*** Opening of LISTED RECORDS ***

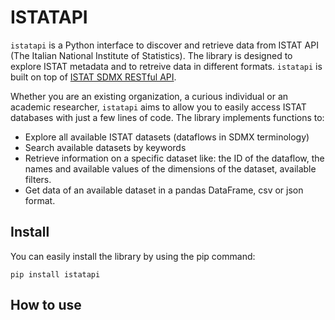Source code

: ISTATAPI
================

<!-- WARNING: THIS FILE WAS AUTOGENERATED! DO NOT EDIT! -->

`istatapi` is a Python interface to discover and retrieve data from
ISTAT API (The Italian National Institute of Statistics). The library is
designed to explore ISTAT metadata and to retreive data in different
formats. `istatapi` is built on top of [ISTAT SDMX RESTful
API](https://developers.italia.it/it/api/istat-sdmx-rest).

Whether you are an existing organization, a curious individual or an
academic researcher, `istatapi` aims to allow you to easily access ISTAT
databases with just a few lines of code. The library implements
functions to:

-   Explore all available ISTAT datasets (dataflows in SDMX terminology)
-   Search available datasets by keywords
-   Retrieve information on a specific dataset like: the ID of the
    dataflow, the names and available values of the dimensions of the
    dataset, available filters.
-   Get data of an available dataset in a pandas DataFrame, csv or json
    format.

## Install

You can easily install the library by using the pip command:

`pip install istatapi`

## How to use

*** Close of LISTED RECORDS ***

PROBLEM DESCRIPTION:
The records above are to be repeated exactly, apart from their pictures.

RESPONSE TO THIS EXERCISE:
Source code

: ISTATAPI
================

<!-- WARNING: THIS FILE WAS AUTOGENERATED! DO NOT EDIT! -->

`istatapi` is a Python interface to discover and retrieve data from
ISTAT API (The Italian National Institute of Statistics). The library is
designed to explore ISTAT metadata and to retreive data in different
formats. `istatapi` is built on top of [ISTAT SDMX RESTful
API](https://developers.italia.it/it/api/istat-sdmx-rest).

Whether you are an existing organization, a curious individual or an
academic researcher, `istatapi` aims to allow you to easily access ISTAT
databases with just a few lines of code. The library implements
functions to:

-   Explore all available ISTAT datasets (dataflows in SDMX terminology)
-   Search available datasets by keywords
-   Retrieve information on a specific dataset like: the ID of the
    dataflow, the names and available values of the dimensions of the
    dataset, available filters.
-   Get data of an available dataset in a pandas DataFrame, csv or json
    format.

## Install

You can easily install the library by using the pip command:

`pip install istatapi`

## How to use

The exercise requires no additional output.